Get some scales with higher resolution, say 500g or more total weight, but read in 0.1g increments. It would be useful if the scales were large enough to take your PF, without you having to remove & fit loaded baskets when weighing.

In the meantime, doesn't the DTP come with Sage's Razor? Why not use that to determine your dose weight (not for every brew, just to establish a start point for headspace).

Sounds like you are set too coarse on grind setting.

You say you are aiming for 36g...so how are you ending up with 48g? Forget fl. oz. Kill the shot earlier to get 36g. If the shot is running so fast you get 36g in an abnormally short time grind finer. Stick to the same ratio, dose weight & only adjust grind, see what effect that has on taste, if at 2:1 you can't get a balanced shot no matter the grind setting, then maybe explore longer ratios, like 3:1.

Brew ratio sets the target strength (shorter = stronger, longer = weaker), flavour balance is driven more by grind setting, changing the ratio should give balanced shots at a range of ratios, unless your ratio is too short to allow a proper extraction with your grinder/set up.


----------



## filthynines (May 2, 2016)

I use DTP with the Smart Grind Pro (not sure if this is earlier or later than your Sage grinder) and I find that my espresso grind setting is usually 3 or 4, but ranging from 1 to 5. I single-dose beans into the hopper rather than fill the hopper. This way I can weigh 18g in and can weigh 36g out.


----------



## joey24dirt (Jan 28, 2017)

MWJB said:


> Get some scales with higher resolution, say 500g or more total weight, but read in 0.1g increments.
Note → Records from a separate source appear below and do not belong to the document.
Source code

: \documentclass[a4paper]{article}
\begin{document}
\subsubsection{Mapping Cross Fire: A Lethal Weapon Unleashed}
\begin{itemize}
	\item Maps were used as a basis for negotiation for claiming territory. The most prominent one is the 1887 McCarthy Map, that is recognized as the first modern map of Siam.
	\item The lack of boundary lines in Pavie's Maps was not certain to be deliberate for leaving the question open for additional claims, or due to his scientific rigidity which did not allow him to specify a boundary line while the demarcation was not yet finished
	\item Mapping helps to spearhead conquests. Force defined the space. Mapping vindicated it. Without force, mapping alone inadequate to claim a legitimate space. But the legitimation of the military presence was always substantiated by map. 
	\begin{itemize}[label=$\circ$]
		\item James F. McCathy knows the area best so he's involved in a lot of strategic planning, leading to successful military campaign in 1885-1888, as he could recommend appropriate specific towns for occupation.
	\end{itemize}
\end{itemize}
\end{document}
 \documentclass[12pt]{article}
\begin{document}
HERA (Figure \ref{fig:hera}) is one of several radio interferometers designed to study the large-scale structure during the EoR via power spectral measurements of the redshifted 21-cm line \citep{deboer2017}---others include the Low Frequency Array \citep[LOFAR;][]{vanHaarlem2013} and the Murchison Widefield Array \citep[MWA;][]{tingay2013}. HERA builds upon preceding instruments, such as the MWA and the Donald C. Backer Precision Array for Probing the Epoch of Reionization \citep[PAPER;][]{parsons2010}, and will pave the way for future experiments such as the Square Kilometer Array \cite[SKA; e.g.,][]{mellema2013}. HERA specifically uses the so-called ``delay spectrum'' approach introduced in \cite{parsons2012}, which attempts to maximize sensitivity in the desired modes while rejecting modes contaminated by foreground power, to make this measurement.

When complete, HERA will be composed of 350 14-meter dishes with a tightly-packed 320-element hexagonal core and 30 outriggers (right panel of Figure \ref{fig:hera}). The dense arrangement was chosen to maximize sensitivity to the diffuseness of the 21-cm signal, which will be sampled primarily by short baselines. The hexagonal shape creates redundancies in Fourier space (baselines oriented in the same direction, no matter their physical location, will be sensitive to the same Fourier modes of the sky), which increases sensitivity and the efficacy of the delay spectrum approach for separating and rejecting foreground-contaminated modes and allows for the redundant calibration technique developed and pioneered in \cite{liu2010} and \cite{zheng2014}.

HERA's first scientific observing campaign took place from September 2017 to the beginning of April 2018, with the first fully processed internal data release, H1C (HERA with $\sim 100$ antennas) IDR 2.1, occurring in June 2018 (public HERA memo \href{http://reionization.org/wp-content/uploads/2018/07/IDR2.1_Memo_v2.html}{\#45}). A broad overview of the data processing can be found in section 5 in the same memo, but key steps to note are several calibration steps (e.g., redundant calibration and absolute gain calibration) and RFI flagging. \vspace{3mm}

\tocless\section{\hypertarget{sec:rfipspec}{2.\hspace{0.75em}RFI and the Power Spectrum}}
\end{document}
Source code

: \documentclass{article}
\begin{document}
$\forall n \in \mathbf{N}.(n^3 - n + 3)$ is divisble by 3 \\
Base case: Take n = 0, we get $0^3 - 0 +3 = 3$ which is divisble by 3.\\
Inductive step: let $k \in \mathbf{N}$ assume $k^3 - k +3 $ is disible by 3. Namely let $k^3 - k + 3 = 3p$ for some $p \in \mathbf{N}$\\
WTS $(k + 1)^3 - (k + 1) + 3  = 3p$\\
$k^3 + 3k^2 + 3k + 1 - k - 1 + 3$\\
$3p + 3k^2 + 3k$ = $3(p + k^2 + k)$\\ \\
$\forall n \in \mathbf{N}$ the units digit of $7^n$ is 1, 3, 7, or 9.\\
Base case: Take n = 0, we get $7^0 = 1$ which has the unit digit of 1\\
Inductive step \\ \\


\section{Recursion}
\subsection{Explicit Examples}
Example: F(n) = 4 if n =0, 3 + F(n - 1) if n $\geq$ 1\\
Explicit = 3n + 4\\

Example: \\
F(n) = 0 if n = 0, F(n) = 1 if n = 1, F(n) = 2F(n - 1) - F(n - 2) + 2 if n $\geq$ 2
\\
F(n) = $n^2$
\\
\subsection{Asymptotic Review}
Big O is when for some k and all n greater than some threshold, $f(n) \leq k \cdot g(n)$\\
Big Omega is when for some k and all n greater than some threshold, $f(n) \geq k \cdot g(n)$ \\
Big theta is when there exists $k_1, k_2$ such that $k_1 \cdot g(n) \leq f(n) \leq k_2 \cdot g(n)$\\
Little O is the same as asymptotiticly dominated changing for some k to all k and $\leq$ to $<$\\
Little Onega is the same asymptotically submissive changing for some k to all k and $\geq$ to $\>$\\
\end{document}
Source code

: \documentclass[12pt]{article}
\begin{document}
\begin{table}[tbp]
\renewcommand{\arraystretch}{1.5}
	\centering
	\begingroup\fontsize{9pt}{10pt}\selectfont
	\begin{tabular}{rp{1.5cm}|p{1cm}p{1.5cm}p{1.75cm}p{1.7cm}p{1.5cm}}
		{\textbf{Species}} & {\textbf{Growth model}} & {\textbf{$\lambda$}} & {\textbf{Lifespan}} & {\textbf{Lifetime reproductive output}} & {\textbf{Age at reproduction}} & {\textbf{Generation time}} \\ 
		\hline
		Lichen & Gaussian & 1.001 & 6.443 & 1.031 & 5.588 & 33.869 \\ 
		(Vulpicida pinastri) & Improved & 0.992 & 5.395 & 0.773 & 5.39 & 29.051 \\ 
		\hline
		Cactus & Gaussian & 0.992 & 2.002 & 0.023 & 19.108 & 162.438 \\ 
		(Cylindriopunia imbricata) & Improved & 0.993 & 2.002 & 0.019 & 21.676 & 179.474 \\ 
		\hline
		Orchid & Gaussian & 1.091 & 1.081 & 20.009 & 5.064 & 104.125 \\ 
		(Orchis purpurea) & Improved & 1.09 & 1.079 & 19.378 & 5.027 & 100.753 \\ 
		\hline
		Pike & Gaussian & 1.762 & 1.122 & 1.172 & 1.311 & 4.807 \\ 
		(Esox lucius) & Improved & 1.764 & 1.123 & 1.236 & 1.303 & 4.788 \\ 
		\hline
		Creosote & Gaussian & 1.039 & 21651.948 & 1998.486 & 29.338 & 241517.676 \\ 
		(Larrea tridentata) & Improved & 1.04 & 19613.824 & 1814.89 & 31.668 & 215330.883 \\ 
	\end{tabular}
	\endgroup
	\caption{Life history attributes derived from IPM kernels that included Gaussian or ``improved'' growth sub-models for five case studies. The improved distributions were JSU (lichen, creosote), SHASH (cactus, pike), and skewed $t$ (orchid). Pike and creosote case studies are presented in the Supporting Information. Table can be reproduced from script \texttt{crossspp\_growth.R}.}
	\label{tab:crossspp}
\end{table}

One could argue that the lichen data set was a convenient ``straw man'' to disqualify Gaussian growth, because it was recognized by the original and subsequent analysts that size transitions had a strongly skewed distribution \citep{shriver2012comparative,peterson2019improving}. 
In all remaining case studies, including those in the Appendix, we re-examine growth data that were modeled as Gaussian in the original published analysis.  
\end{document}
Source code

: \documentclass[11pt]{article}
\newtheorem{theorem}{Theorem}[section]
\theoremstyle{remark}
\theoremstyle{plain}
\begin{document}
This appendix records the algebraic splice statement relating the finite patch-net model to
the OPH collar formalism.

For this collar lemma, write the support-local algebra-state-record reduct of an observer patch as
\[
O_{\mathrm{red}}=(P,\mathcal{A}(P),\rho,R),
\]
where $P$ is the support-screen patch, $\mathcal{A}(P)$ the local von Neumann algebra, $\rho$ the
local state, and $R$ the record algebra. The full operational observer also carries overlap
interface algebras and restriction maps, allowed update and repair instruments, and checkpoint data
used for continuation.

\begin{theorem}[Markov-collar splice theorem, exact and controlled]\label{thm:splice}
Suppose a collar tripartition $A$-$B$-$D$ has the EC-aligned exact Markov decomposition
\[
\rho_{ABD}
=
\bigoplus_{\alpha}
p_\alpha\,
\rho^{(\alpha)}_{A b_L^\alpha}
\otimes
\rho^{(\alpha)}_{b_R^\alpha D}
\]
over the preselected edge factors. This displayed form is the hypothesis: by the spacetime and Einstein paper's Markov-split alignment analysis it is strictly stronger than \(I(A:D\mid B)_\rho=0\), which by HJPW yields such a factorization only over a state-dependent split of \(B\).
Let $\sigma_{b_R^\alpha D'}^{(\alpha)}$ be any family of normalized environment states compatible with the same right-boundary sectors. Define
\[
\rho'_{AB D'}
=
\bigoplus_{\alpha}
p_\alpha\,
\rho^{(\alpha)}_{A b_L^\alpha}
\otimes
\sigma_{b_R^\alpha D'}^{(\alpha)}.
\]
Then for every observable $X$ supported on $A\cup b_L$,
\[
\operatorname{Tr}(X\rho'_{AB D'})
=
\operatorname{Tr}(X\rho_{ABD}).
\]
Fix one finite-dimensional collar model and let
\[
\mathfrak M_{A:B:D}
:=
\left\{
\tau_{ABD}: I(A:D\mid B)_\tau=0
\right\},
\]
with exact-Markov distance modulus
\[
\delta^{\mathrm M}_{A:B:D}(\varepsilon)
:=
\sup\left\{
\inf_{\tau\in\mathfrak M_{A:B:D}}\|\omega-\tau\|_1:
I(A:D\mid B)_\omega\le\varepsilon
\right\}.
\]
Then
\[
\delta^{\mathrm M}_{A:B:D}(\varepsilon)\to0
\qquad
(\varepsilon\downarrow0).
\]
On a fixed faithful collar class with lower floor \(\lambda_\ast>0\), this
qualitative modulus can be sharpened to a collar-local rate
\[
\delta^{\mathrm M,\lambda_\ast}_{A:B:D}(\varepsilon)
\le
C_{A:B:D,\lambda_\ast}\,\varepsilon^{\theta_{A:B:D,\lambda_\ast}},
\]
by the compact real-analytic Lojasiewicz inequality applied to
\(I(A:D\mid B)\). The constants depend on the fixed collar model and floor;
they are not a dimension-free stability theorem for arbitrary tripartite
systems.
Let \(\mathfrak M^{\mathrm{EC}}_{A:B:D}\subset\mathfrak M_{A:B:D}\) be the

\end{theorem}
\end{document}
Any budget recommendations for scales? Thanks for the brilliant reply alsow


----------



## joey24dirt (Jan 28, 2017)

filthynines said:


> I use DTP with the Smart Grind Pro (not sure if this is earlier or later than your Sage grinder) and I find that my espresso grind setting is usually 3 or 4, but ranging from 1 to 5. I single-dose beans into the hopper rather than fill the hopper. This way I can weigh 18g in and can weigh 36g out.


my set up is only a couple of months old so I'm guessing it's the newest they have done. I'll try those settings and see where I end up. Thanks


----------